過去
今日は、実家の帰省から帰る日だ。
(投稿日は9/21となっているが、実際は一ヶ月前に書いた日記を後から再構成しているため、執筆日が前後している。)
とはいえ、地元で会う人などおらず、なにもせず家で孤独に親と過ごす日々を送った。
寂しさと絶望に押しつぶされ、ひたすら辛かった。
母校の周辺に、ふと立ち寄った。
そこにはもう、何も残っていなかった。
残っているのは、2年前の記憶だけ。
毎日通った通学路
やたら長い赤信号
帰り道いつも眺めた喫茶店。
いつも車道の向かいから眺めていた同級生たちは、そこにはもういない。
今日、初めて、その場所に立った。
皆の見ていた景色は、こんなのだったんだと、もう手遅れになってから、初めて知った。
あの頃は彼らに話しかける勇気が無かった。
この街に、僕を知る人は、もう誰もいない。
何かを期待していたのだろう。
ここに来れば、自分が求めている居場所があるかもしれないと。
しかし、皆、とっくに前へ進んでいたのだ。
その街には、もう何も残されていなかった。
ただ、見かけだけはずっと変わらない。
記憶の中のこの場所と同じだ。
あの頃の一瞬一瞬は、景色の奥底にかすかに揺らめく記憶となって漂っている。
皆、先へ進んで居なくなった。
僕は、未だに前へ進めずにいる。
もう誰も残っていない、知らない街をひとり、意味もなく彷徨った。
昔からそうだ。
中学の頃は小学校、高校の頃には中学校の周りを、今は無くしたあの頃の幸せを求めて歩き回った。
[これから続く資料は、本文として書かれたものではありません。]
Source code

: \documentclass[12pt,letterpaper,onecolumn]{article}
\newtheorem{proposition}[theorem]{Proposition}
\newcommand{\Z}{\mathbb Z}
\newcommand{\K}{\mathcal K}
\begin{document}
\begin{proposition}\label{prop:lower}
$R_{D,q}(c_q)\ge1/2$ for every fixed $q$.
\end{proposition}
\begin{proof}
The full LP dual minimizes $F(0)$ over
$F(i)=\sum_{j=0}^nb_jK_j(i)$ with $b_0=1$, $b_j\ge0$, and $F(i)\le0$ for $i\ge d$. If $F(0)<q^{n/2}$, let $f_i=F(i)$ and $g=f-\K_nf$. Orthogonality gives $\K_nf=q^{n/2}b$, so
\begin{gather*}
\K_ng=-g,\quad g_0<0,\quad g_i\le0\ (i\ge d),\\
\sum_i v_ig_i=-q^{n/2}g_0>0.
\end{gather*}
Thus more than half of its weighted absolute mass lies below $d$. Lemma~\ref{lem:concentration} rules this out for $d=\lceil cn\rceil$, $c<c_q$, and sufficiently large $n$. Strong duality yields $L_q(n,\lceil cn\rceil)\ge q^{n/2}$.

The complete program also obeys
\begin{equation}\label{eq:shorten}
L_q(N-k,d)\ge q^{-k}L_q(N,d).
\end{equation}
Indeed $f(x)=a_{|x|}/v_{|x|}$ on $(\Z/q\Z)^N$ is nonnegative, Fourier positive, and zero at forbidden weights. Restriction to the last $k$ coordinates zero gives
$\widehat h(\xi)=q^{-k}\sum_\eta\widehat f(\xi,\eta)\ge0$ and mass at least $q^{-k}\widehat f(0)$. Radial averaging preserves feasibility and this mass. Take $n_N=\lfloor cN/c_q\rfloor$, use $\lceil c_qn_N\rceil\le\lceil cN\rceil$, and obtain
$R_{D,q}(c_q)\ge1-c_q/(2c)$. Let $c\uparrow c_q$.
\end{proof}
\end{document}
過去に描いた絵を引っ張り出してきては一日中眺めてみたり、昔の日記を漁っては読み返したり。
いつまでも過去の記憶にすがっていたのだ。
今の自分が、心から望むものを探して。
今と向き合うのは辛いから、いつまでも過去を引きずり続けるんだ。
そうハッキリとは自覚せずとも、どれだけ頑張ったって、結局、自分の求めているものは手に入らないだろうという絶望に直面しているのだ。
ダメだ、こんなんじゃ。
新しい出会いに目を向けよう。
もう、前へ進もうじゃないか。
このままこの生を消費しても、何年後かには、きっと、同じことを言っているだろう。
大学生の頃は良かったな、と。
僕は今、何も無い騒がしいホームの中で、ぼうっと線路を眺めている。
僕はもう、この街に戻ることは、二度とないだろう。